== Segment start ==

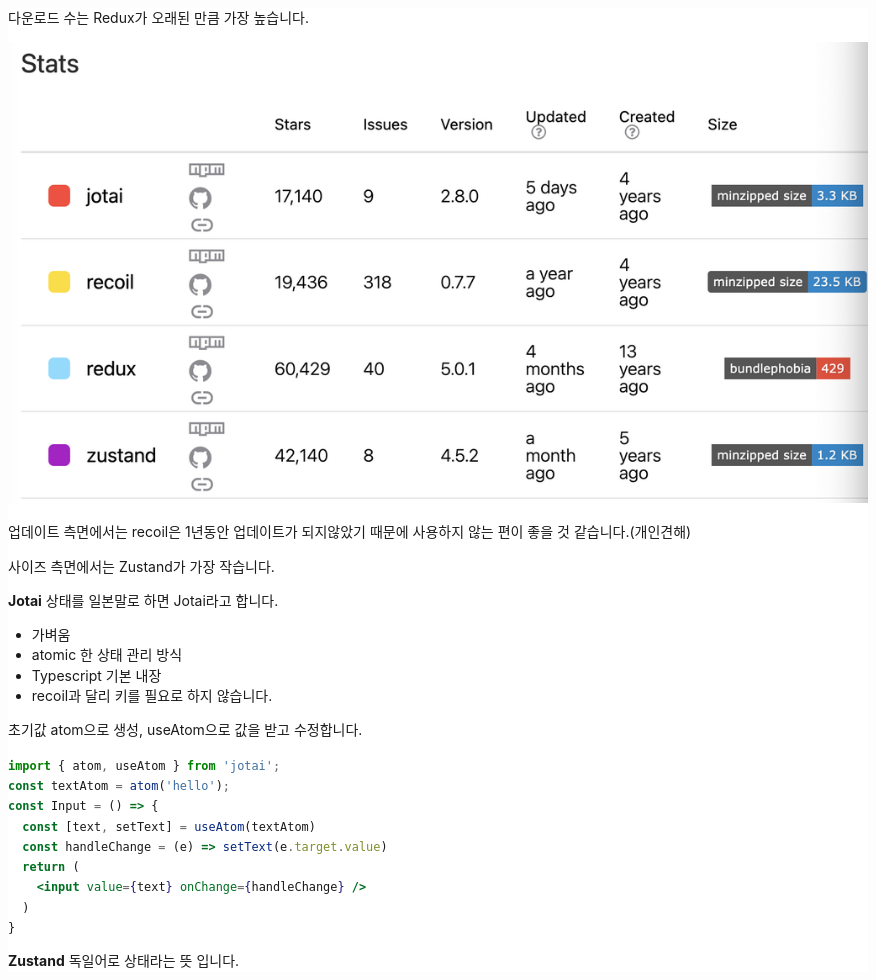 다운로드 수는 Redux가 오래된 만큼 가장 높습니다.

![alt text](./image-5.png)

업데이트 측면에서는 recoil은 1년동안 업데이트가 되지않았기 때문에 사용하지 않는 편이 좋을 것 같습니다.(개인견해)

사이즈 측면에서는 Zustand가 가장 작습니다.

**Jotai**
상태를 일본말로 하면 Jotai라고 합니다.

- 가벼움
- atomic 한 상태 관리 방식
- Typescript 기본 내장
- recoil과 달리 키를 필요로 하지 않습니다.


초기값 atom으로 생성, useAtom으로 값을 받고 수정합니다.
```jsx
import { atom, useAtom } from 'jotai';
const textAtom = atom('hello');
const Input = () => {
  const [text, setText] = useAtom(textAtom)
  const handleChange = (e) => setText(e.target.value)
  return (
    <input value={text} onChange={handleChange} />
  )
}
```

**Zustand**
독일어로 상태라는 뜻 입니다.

== Segment end ==

#### [WHAT THE EXERCISE ASKS]
Find and copy each line of the data where "value" is present.

#### [REPLY TO THE TASK]
  const handleChange = (e) => setText(e.target.value)
    <input value={text} onChange={handleChange} />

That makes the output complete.